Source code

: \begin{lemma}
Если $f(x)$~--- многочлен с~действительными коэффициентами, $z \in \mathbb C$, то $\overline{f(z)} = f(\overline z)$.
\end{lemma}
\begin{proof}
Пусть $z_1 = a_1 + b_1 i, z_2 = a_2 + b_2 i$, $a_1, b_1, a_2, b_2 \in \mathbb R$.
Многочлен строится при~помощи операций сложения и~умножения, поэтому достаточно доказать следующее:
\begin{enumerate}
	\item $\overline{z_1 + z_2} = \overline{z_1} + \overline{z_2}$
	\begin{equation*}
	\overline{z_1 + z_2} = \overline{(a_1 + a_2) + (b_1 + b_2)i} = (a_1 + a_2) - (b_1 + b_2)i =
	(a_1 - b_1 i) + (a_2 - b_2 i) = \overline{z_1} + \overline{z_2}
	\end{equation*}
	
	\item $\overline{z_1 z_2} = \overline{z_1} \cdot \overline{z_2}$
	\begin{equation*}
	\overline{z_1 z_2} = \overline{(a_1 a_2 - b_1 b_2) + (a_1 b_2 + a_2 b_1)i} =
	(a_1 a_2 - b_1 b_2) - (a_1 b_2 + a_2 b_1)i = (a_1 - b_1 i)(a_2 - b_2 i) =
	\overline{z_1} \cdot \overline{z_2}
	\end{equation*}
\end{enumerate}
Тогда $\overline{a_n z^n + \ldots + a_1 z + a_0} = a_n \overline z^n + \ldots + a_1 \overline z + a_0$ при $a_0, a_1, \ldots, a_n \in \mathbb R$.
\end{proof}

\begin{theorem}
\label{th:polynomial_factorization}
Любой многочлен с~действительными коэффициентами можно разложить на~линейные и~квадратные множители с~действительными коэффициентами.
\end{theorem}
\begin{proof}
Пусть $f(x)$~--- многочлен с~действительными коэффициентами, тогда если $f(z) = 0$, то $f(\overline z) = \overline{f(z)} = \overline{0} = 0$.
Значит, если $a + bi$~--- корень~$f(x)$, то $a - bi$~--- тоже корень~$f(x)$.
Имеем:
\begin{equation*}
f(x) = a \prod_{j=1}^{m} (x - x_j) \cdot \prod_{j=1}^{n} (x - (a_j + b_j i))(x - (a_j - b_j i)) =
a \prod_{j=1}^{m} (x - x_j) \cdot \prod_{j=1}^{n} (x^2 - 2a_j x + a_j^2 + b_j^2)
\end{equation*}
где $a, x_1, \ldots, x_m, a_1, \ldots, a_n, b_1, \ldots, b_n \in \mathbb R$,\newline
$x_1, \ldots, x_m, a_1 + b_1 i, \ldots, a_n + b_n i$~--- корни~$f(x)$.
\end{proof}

○ ○ ○ ○

» **Task goal**
Print exactly the lines from the one with "Многочлен строится при~помощи" through the last line of the material, including both, and no others.

» **Task answer**
Многочлен строится при~помощи операций сложения и~умножения, поэтому достаточно доказать следующее:
\begin{enumerate}
	\item $\overline{z_1 + z_2} = \overline{z_1} + \overline{z_2}$
	\begin{equation*}
	\overline{z_1 + z_2} = \overline{(a_1 + a_2) + (b_1 + b_2)i} = (a_1 + a_2) - (b_1 + b_2)i =
	(a_1 - b_1 i) + (a_2 - b_2 i) = \overline{z_1} + \overline{z_2}
	\end{equation*}
	
	\item $\overline{z_1 z_2} = \overline{z_1} \cdot \overline{z_2}$
	\begin{equation*}
	\overline{z_1 z_2} = \overline{(a_1 a_2 - b_1 b_2) + (a_1 b_2 + a_2 b_1)i} =
	(a_1 a_2 - b_1 b_2) - (a_1 b_2 + a_2 b_1)i = (a_1 - b_1 i)(a_2 - b_2 i) =
	\overline{z_1} \cdot \overline{z_2}
	\end{equation*}
\end{enumerate}
Тогда $\overline{a_n z^n + \ldots + a_1 z + a_0} = a_n \overline z^n + \ldots + a_1 \overline z + a_0$ при $a_0, a_1, \ldots, a_n \in \mathbb R$.
\end{proof}

\begin{theorem}
\label{th:polynomial_factorization}
Любой многочлен с~действительными коэффициентами можно разложить на~линейные и~квадратные множители с~действительными коэффициентами.
\end{theorem}
\begin{proof}
Пусть $f(x)$~--- многочлен с~действительными коэффициентами, тогда если $f(z) = 0$, то $f(\overline z) = \overline{f(z)} = \overline{0} = 0$.
Значит, если $a + bi$~--- корень~$f(x)$, то $a - bi$~--- тоже корень~$f(x)$.
Имеем:
\begin{equation*}
f(x) = a \prod_{j=1}^{m} (x - x_j) \cdot \prod_{j=1}^{n} (x - (a_j + b_j i))(x - (a_j - b_j i)) =
a \prod_{j=1}^{m} (x - x_j) \cdot \prod_{j=1}^{n} (x^2 - 2a_j x + a_j^2 + b_j^2)
\end{equation*}
где $a, x_1, \ldots, x_m, a_1, \ldots, a_n, b_1, \ldots, b_n \in \mathbb R$,\newline
$x_1, \ldots, x_m, a_1 + b_1 i, \ldots, a_n + b_n i$~--- корни~$f(x)$.
\end{proof}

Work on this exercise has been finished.